Something else that people haven't touched on yet is dynamic memory allocation. Whenever you create a new object you'll need a reference to it. That reference is a pointer.
Pointers also allow you to do fun and dangerous things like casting between types!
For example, if you're implementing your own memory allocator, at the base level your allocator only really cares about how many bytes are being requested (along with alignment, offset, other things) so you'd probably just implement it to return a char*, u8*, or void* pointing to the blob of memory you allocated with new, malloc, or whatever scheme you've cooked up. The calling code or higher level allocator code could then cast it to the actual type
Hi OP, pointers are very powerful. You’ve already seen some responses to your question about why/when to use it, but there’s another cool trick I like to do with pointers. Namely, data hiding with opaque pointers (an application of type erasure). Especially in library code where I don’t want to introduce too many includes in the consuming application, I will hide data and implementation using the pimpl idiom. Another great use case for pointers.

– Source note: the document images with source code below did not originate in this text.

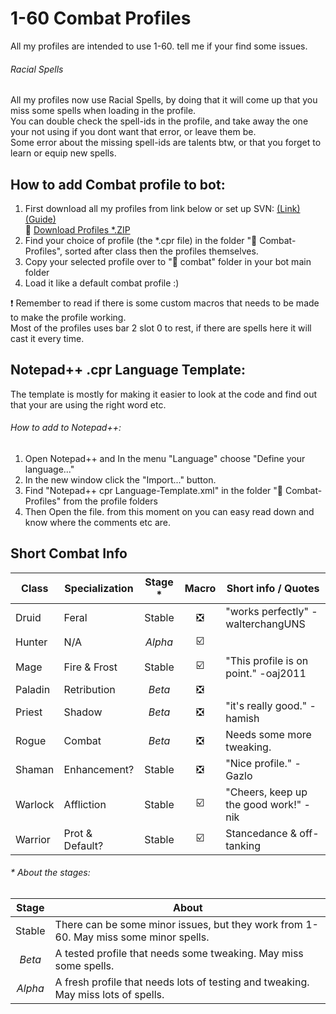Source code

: # 1-60 Combat Profiles  

All my profiles are intended to use 1-60. tell me if your find some issues.

###### Racial Spells
All my profiles now use Racial Spells, by doing that it will come up that you miss some spells when loading in the profile.  
You can double check the spell-ids in the profile, and take away the one your not using if you dont want that error, or leave them be.  
Some error about the missing spell-ids are talents btw, or that you forget to learn or equip new spells.

## How to add Combat profile to bot:  
1. First download all my profiles from link below or set up SVN: [(Link)](https://github.com/LoctusBin/Collection-of-Profiles.git)   [(Guide)](https://youtu.be/y3Yd12RIn90)  
  :link: [Download Profiles *.ZIP](https://github.com/LoctusBin/Collection-of-Profiles/archive/master.zip)
2. Find your choice of profile (the *.cpr file) in the folder ":file_folder: Combat-Profiles", sorted after class then the profiles themselves.
3. Copy your selected profile over to ":file_folder: combat" folder in your bot main folder
4. Load it like a default combat profile :)

:exclamation: Remember to read if there is some custom macros that needs to be made to make the profile working.  
Most of the profiles uses bar 2 slot 0 to rest, if there are spells here it will cast it every time.

## Notepad++ .cpr Language Template:  
The template is mostly for making it easier to look at the code and find out that your are using the right word etc.

###### How to add to Notepad++:
1. Open Notepad++ and In the menu "Language" choose "Define your language..."
2. In the new window click the "Import..." button. 
3. Find "Notepad++ cpr Language-Template.xml" in the folder ":file_folder: Combat-Profiles" from the profile folders
4. Then Open the file. from this moment on you can easy read down and know where the comments etc are.

## Short Combat Info

| Class   | Specialization  | Stage * | Macro                         | Short info / Quotes       				|
|---------|-----------------|:-------:|:-----------------------------:|-----------------------------------------|
| Druid   | Feral           | Stable  | :negative_squared_cross_mark: | "works perfectly" -walterchangUNS		|
| Hunter  | N/A             | _Alpha_ | :ballot_box_with_check:       |  |
| Mage    | Fire & Frost    | Stable  | :ballot_box_with_check:       | "This profile is on point." -oaj2011	|
| Paladin | Retribution     | _Beta_  | :negative_squared_cross_mark: |  |
| Priest  | Shadow          | _Beta_  | :negative_squared_cross_mark: | "it's really good." -hamish				|
| Rogue   | Combat          | _Beta_  | :negative_squared_cross_mark: | Needs some more tweaking. 				|
| Shaman  | Enhancement?    | Stable  | :negative_squared_cross_mark: | "Nice profile." -Gazlo					|
| Warlock | Affliction      | Stable  | :ballot_box_with_check:       | "Cheers, keep up the good work!" -nik	|
| Warrior | Prot & Default? | Stable  | :ballot_box_with_check:       | Stancedance & off-tanking 				|
  
  
###### \* About the stages:
| Stage    | About           | 
|:--------:|-----------------|
| Stable   | There can be some minor issues, but they work from 1-60. May miss some minor spells.  |
| _Beta_   | A tested profile that needs some tweaking. May miss some spells. |
| _Alpha_  | A fresh profile that needs lots of testing and tweaking. May miss lots of spells.  |

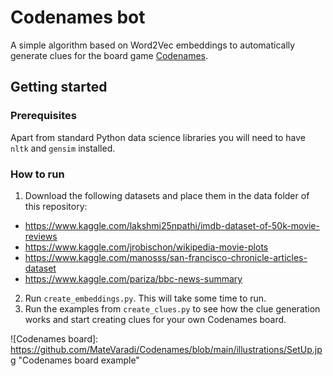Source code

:# Codenames bot
A simple algorithm based on Word2Vec embeddings to automatically generate clues for the board game [Codenames](https://en.wikipedia.org/wiki/Codenames_(board_game)).  

## Getting started

### Prerequisites
Apart from standard Python data science libraries you will need to have `nltk` and `gensim` installed.

### How to run

1. Download the following datasets and place them in the data folder of this repository:
+ https://www.kaggle.com/lakshmi25npathi/imdb-dataset-of-50k-movie-reviews
+ https://www.kaggle.com/jrobischon/wikipedia-movie-plots
+ https://www.kaggle.com/manosss/san-francisco-chronicle-articles-dataset
+ https://www.kaggle.com/pariza/bbc-news-summary
2. Run `create_embeddings.py`. This will take some time to run.
3. Run the examples from `create_clues.py` to see how the clue generation works and start creating clues for your own Codenames board. 
 
![Codenames board]: https://github.com/MateVaradi/Codenames/blob/main/illustrations/SetUp.jpg "Codenames board example"

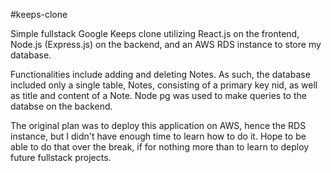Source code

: #keeps-clone

Simple fullstack Google Keeps clone utilizing React.js on the frontend, Node.js (Express.js) on the backend, and an AWS RDS instance to store my database.

Functionalities include adding and deleting Notes. As such, the database included only a single table, Notes, consisting of a primary key nid, as well as title and content of a Note. Node pg was used to make queries to the databse on the backend.

The original plan was to deploy this application on AWS, hence the RDS instance, but I didn't have enough time to learn how to do it. Hope to be able to do that over the break, if for nothing more than to learn to deploy future fullstack projects.
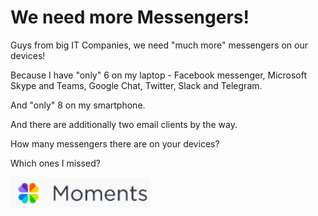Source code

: # We need more Messengers!

Guys from big IT Companies, we need "much more" messengers on our devices!

Because I have "only" 6 on my laptop - Facebook messenger, Microsoft Skype and Teams, Google Chat, Twitter, Slack and Telegram.

And "only" 8 on my smartphone.

And there are additionally two email clients by the way.

How many messengers there are on your devices?

Which ones I missed?

<img src="./Images/SynologyMoments.png" alt="SynologyMoments.png" />
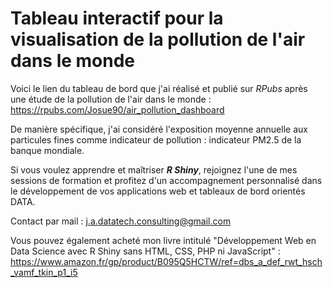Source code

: #  Tableau interactif pour la visualisation de la pollution de l'air dans le monde

Voici le lien du tableau de bord que j'ai réalisé et publié sur *RPubs* après une étude de la pollution de l'air dans le monde : https://rpubs.com/Josue90/air_pollution_dashboard

De manière spécifique, j'ai considéré l'exposition moyenne annuelle aux particules fines comme indicateur de pollution : indicateur PM2.5 de la banque mondiale.

Si vous voulez apprendre et maîtriser ***R Shiny***, rejoignez l'une de mes sessions de formation et profitez d'un accompagnement personnalisé dans le développement de vos applications web et tableaux de bord orientés DATA.

Contact par mail : j.a.datatech.consulting@gmail.com

Vous pouvez également acheté mon livre intitulé "Développement Web en Data Science avec R Shiny sans HTML, CSS, PHP ni JavaScript" : https://www.amazon.fr/gp/product/B095Q5HCTW/ref=dbs_a_def_rwt_hsch_vamf_tkin_p1_i5
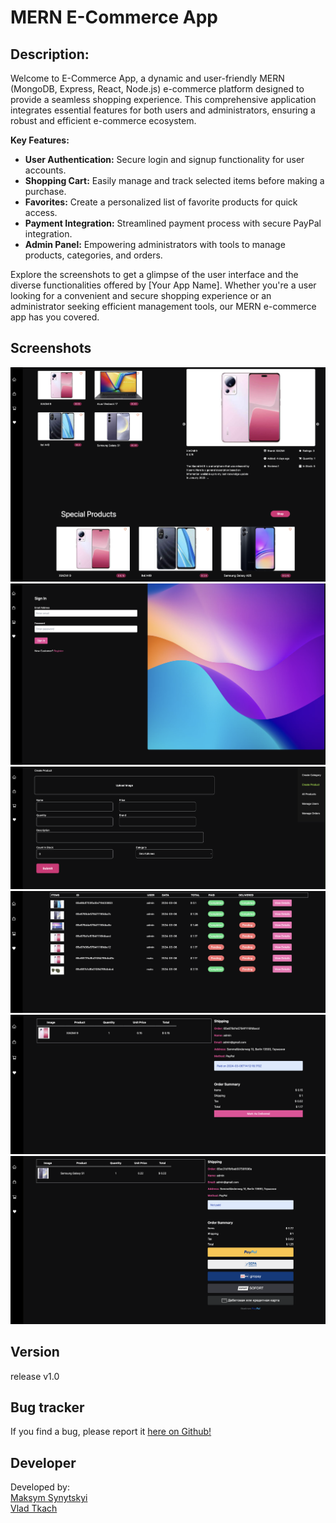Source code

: # MERN E-Commerce App

<h2>Description:</h2>

Welcome to E-Commerce App, a dynamic and user-friendly MERN (MongoDB, Express, React, Node.js) e-commerce platform designed to provide a seamless shopping experience. This comprehensive application integrates essential features for both users and administrators, ensuring a robust and efficient e-commerce ecosystem.

**Key Features:**

- **User Authentication:** Secure login and signup functionality for user accounts.
- **Shopping Cart:** Easily manage and track selected items before making a purchase.
- **Favorites:** Create a personalized list of favorite products for quick access.
- **Payment Integration:** Streamlined payment process with secure PayPal integration.
- **Admin Panel:** Empowering administrators with tools to manage products, categories, and orders.

Explore the screenshots to get a glimpse of the user interface and the diverse functionalities offered by [Your App Name]. Whether you're a user looking for a convenient and secure shopping experience or an administrator seeking efficient management tools, our MERN e-commerce app has you covered.

<h2>Screenshots</h2>

![Dashboard](screenshot/2.png)
![SignIn](screenshot/3.png)
![CreateProduct](screenshot/4.png)
![OrderList](screenshot/5.png)
![OrderStatus](screenshot/6.png)
![Payment](screenshot/7.png)

<h2>Version</h2>

release v1.0

<h2>Bug tracker</h2>

If you find a bug, please report it <a href="https://github.com/Maximkooo/MERN-e-commerce-project/issues">here on Github!</a>

<h2>Developer</h2>

Developed by:
<br/>
<a href="https://www.linkedin.com/in/maksym-synytskyi-27a0a7222/">Maksym Synytskyi</a>
<br/>
<a href="https://www.linkedin.com/in/vlad-tkach-a1b821151/">Vlad Tkach</a>

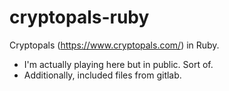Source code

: # cryptopals-ruby
Cryptopals (https://www.cryptopals.com/) in Ruby.
* I'm actually playing here but in public. Sort of.
* Additionally, included files from gitlab.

You need pointers to implement low-level stuff or for example containers. Sometimes you really just need the memory address itself e.g. for MMIO. That said, much of the stuff is implemented for you by the standard library and you do not usually need to directly use the pointers. That might change in embedded space.
Shared ownedship is another part where (reference-counted) pointers are useful. std::shared_ptr
is this. I would generally say that shared ownedship in itself is much harder to reason than non-shared, but there are situations where you really want shared ownership.
Pointers in general shouldn't be your go-to tool. They are easy to mess up with, and memory errors are annoying to debug. And in my experience people who are overconfident in their use are the ones writing the worst security holes and incomprehensible interfaces. (Though those overconfident people with their BS keep me in business, so there's that.)
All that said, I wouldn't even teach pointers and raw memory stuff in the C++ intro course if I didn't know it comes up so often in job interviews.
One thing to remember is that arrays are just pointers under the hood. Even if you don't use them directly, or are always using smart pointers like std::shared_ptr<T>
, they're still there.
For example, accessing the following array:
int foo[3] = {1, 2, 3};
// foo is identical to int*, except the type contains a size
foo[1] == 2;
*(foo + 1) == 2;
Realistically in modern C++ you could likely avoid raw pointers entirely. C++ references cover a ton of the pointer use cases. I'd say the main goal is to prevent data from being copied around needlessly, since that takes more time and memory bandwidth.
I haven't used pointers for a long time, I only use smart pointers nowadays. As for your question: just changing the variable/replacing what’s already at the memory address, the answer is also "sometimes you can't" because some objects cannot be cloned or duplicated like sockets or threads.
It doesn’t “forward to”, it is a way to say “ehi, this data X is located at …”
Imagine having a big large data structure that takes up a lot of space. You have to pass it a function to perform some operations, but if pointers didn’t exist you would have to clone those data - which is expensive memory wise and probably time wise to. So instead of wasting either space or time, you simply pass a memory address to that data and using it you can access the original data.
Obviously if you have primitive data structures, such as integers, or that you know that aren’t expensive to clone, you can simply pass by value and call it a day (somewhere on learncpp theee is a very nice explanation of all of this)
I’ll be searching learnccp for your reference. Thanks! Also huge thanks to everyone who keeps pouring the knowledge in! You guys rock!
I’ll be searching learnccp for your reference
I have never used the learncpp site, IMHO you should use https://en.cppreference.com/w/ which is written by a guy that is really invested in the language.
IMHO pointers (raw or smart) are barely necessary in modern C++. In many cases, references and standard library classes like std::vector
do whatever pointers do, but without the manual memory management. I use pointers for interacting with C libraries and in HIP/CUDA. In "pure" C++ the only thing that comes to mind is storing objects of different derived classes in a vector.